### What the task requires
In the data below, how many lines include the word "logos"? Give only the number.

Saved entries:
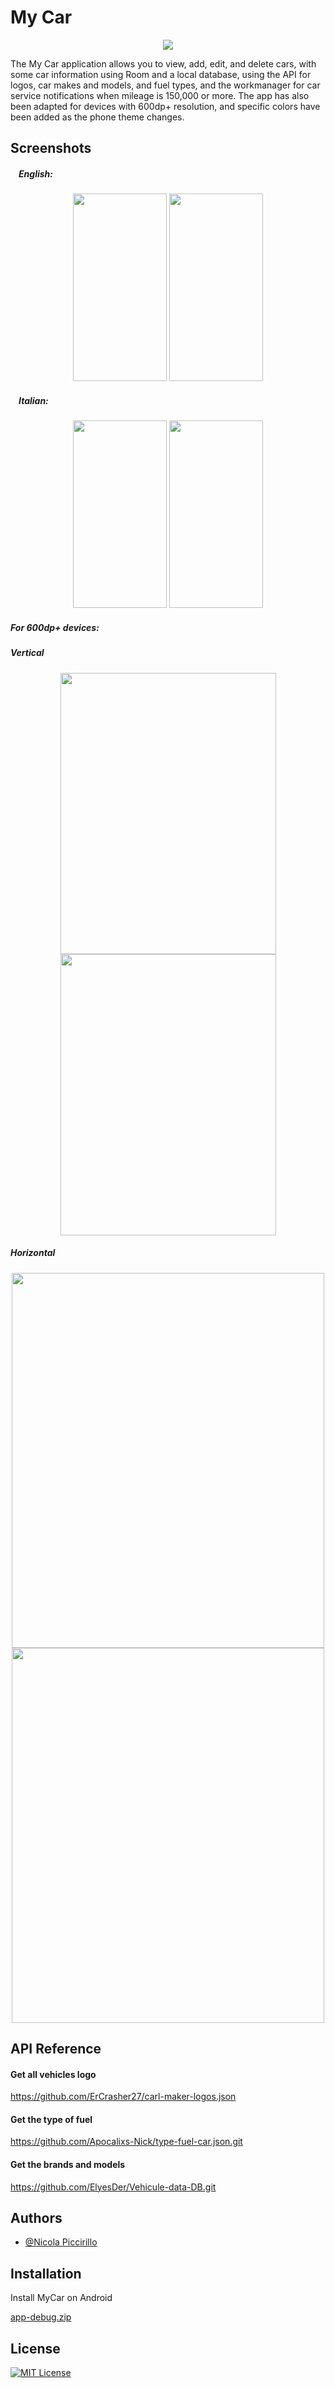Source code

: 
# My Car 
<p align="center">
 <img src="https://github.com/Apocalixs-Nick/NewMyCar/blob/main/app/src/main/res/img/MyCarLogo.JPG">
</p>

The My Car application allows you to view, add, edit, and delete cars, with some car information using Room and a local database, using the API for logos, car makes and models, and fuel types, and the workmanager for car service notifications when mileage is 150,000 or more. The app has also been adapted for devices with 600dp+ resolution, and specific colors have been added as the phone theme changes.

## Screenshots
<p align="left">
<h5><img src="https://github.com/Apocalixs-Nick/NewMyCar/blob/main/app/src/main/res/img/us-flag.png" height="13">English:</h5>
<p align="center">
<img width="150" height="300" src="https://github.com/Apocalixs-Nick/NewMyCar/blob/main/app/src/main/res/img/listCarLightMode.JPG">

<img width="150" height="300" src="https://github.com/Apocalixs-Nick/NewMyCar/blob/main/app/src/main/res/img/detailCarLightMode.JPG">
</p>

<h5><img src="https://github.com/Apocalixs-Nick/NewMyCar/blob/main/app/src/main/res/img/it-flag.png" height="13">Italian:</h5>
<p align="center">
<img width="150" height="300" src="https://github.com/Apocalixs-Nick/NewMyCar/blob/main/app/src/main/res/img/listCarDarkMode.jpg">

<img width="150" height="300" src="https://github.com/Apocalixs-Nick/NewMyCar/blob/main/app/src/main/res/img/detailCarDarkMode.jpg">
</p>

<h5>For 600dp+ devices:</h5>
<h5>Vertical</h5>
<p align="center">
<img width="345" height="450" src="https://github.com/Apocalixs-Nick/NewMyCar/blob/main/app/src/main/res/img/listVertical.JPG">

<img width="345" height="450" src="https://github.com/Apocalixs-Nick/NewMyCar/blob/main/app/src/main/res/img/detailVertical.JPG">
</p>
<h5>Horizontal</h5>
<p align="center">
<img width="500" height="600" src="https://github.com/Apocalixs-Nick/NewMyCar/blob/main/app/src/main/res/img/listHorizontal.JPG">

<img width="500" height="600" src="https://github.com/Apocalixs-Nick/NewMyCar/blob/main/app/src/main/res/img/detailHorizontal.JPG">
</p>

## API Reference

#### Get all vehicles logo
https://github.com/ErCrasher27/carl-maker-logos.json

#### Get the type of fuel
https://github.com/Apocalixs-Nick/type-fuel-car.json.git

#### Get the brands and models
https://github.com/ElyesDer/Vehicule-data-DB.git

## Authors

- [@Nicola Piccirillo](https://github.com/Apocalixs-Nick)

## Installation

Install MyCar on Android

[app-debug.zip](https://github.com/Apocalixs-Nick/NewMyCar/files/10229461/app-debug.zip)

## License

[![MIT License](https://img.shields.io/badge/License-MIT-green.svg)](https://choosealicense.com/licenses/mit/)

### Solution to this exercise
2